* **ACTIVITY**
Among the lines below, a stretch begins at the one with "- To **manage**" and ends at the one with "- Keeping certain". Repeat that stretch exactly, ends included.

******

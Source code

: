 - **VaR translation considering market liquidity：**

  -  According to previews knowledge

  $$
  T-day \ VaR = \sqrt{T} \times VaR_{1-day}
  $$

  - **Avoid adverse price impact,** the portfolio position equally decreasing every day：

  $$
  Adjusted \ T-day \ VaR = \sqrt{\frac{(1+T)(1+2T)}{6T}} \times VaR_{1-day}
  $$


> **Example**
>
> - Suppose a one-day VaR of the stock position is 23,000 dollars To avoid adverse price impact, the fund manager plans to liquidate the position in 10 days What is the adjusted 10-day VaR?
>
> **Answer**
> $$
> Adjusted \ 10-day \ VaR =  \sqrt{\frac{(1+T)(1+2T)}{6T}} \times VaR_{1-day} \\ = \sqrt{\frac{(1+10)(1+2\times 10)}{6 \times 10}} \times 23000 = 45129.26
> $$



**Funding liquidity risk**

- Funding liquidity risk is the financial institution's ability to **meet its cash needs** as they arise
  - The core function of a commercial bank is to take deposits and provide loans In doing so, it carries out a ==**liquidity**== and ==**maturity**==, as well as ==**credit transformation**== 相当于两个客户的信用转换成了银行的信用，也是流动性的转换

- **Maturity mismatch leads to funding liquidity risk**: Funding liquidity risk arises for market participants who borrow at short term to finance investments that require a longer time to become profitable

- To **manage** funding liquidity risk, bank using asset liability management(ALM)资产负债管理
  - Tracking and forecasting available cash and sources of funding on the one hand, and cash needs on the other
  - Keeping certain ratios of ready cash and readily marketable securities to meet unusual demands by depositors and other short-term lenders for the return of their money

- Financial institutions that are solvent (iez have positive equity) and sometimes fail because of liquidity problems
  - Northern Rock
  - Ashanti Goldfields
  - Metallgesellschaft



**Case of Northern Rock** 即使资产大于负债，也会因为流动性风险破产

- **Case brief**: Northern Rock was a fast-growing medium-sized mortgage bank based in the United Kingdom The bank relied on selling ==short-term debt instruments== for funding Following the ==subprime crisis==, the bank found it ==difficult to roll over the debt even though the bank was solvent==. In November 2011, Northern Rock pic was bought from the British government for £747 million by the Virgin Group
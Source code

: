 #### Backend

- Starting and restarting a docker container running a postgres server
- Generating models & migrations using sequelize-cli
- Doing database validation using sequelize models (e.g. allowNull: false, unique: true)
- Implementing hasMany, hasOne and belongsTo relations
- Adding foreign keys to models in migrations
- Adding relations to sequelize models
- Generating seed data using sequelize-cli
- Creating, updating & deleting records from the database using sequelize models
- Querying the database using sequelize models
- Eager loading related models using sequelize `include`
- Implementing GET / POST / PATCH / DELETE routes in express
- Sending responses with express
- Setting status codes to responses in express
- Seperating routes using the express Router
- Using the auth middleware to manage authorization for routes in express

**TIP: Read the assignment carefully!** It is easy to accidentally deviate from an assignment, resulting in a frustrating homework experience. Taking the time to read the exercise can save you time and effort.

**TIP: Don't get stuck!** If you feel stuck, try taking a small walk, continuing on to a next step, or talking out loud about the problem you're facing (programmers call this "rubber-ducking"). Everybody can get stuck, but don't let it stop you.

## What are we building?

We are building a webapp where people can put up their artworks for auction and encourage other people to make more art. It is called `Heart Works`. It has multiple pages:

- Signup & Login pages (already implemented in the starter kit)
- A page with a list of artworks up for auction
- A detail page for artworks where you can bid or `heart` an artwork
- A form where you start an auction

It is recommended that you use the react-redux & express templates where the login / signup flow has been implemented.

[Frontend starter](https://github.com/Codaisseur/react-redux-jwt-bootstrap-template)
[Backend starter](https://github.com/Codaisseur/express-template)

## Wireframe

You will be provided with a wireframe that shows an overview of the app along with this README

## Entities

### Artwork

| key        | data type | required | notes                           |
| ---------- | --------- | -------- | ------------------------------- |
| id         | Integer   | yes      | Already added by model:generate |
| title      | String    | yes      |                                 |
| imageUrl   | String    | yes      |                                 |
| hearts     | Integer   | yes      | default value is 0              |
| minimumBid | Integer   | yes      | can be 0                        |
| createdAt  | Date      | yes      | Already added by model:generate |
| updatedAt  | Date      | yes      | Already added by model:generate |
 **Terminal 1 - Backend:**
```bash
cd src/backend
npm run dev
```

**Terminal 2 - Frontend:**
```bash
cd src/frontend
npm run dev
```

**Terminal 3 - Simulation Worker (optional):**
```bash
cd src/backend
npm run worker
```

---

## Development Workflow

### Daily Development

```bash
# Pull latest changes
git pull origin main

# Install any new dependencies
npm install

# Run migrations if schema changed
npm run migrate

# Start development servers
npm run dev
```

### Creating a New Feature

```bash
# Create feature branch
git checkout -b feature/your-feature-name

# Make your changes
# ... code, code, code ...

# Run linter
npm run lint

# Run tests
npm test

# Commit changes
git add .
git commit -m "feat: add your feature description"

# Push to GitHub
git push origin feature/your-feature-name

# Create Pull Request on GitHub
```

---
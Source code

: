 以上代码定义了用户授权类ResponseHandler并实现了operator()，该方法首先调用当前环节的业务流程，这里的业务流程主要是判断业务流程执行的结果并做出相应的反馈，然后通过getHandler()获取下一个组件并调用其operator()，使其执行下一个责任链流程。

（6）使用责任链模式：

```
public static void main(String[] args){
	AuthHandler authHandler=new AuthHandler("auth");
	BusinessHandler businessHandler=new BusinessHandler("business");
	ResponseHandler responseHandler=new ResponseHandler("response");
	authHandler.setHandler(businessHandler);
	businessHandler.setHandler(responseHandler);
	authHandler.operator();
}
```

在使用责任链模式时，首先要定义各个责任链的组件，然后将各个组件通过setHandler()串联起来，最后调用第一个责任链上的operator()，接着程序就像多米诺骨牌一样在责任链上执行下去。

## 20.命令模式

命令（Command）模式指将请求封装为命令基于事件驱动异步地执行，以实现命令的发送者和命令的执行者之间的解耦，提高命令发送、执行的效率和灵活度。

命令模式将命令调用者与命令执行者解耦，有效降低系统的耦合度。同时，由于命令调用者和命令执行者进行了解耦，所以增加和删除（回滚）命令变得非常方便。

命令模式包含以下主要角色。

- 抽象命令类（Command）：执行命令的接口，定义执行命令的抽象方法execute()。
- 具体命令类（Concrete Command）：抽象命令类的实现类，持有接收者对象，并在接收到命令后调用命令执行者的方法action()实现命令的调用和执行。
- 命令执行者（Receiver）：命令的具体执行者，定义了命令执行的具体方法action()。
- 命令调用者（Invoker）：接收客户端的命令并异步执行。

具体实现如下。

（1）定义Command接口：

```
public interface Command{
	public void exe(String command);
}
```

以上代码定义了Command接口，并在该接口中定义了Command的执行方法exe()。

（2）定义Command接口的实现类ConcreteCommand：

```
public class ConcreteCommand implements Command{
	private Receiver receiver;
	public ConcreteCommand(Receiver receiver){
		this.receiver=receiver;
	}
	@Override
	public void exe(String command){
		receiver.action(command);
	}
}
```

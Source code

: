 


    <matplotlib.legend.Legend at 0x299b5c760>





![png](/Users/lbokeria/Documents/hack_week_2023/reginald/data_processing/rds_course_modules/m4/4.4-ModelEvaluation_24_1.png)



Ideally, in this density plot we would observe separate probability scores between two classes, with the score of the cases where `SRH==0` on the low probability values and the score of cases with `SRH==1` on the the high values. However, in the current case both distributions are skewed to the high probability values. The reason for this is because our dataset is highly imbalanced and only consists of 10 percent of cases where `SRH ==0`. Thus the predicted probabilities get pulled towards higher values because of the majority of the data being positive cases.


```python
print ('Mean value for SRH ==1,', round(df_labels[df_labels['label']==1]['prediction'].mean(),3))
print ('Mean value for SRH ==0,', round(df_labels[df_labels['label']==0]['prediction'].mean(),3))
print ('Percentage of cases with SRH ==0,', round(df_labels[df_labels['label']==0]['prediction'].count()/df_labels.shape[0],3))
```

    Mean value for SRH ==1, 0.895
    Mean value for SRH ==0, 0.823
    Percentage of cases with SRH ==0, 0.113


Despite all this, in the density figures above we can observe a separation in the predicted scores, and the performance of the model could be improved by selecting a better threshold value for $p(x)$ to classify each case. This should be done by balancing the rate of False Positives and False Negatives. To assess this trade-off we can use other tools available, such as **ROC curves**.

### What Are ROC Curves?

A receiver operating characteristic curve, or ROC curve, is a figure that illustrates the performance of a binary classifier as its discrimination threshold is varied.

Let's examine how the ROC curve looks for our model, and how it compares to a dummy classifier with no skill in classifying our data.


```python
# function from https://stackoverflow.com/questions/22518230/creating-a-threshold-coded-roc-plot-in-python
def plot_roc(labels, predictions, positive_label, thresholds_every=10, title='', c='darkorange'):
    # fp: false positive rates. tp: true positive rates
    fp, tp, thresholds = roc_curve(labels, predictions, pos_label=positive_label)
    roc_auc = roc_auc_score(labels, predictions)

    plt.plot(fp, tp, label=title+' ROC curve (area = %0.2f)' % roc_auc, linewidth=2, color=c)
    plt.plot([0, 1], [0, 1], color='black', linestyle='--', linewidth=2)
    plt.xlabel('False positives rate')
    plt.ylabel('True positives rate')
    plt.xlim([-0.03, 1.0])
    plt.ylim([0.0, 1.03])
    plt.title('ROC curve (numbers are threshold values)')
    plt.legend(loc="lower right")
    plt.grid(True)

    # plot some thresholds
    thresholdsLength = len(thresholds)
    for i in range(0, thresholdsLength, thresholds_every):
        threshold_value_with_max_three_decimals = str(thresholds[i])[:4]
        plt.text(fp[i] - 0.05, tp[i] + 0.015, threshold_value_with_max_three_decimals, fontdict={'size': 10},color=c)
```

******

* **REPLY**
- To **manage** funding liquidity risk, bank using asset liability management(ALM)资产负债管理
  - Tracking and forecasting available cash and sources of funding on the one hand, and cash needs on the other
  - Keeping certain ratios of ready cash and readily marketable securities to meet unusual demands by depositors and other short-term lenders for the return of their money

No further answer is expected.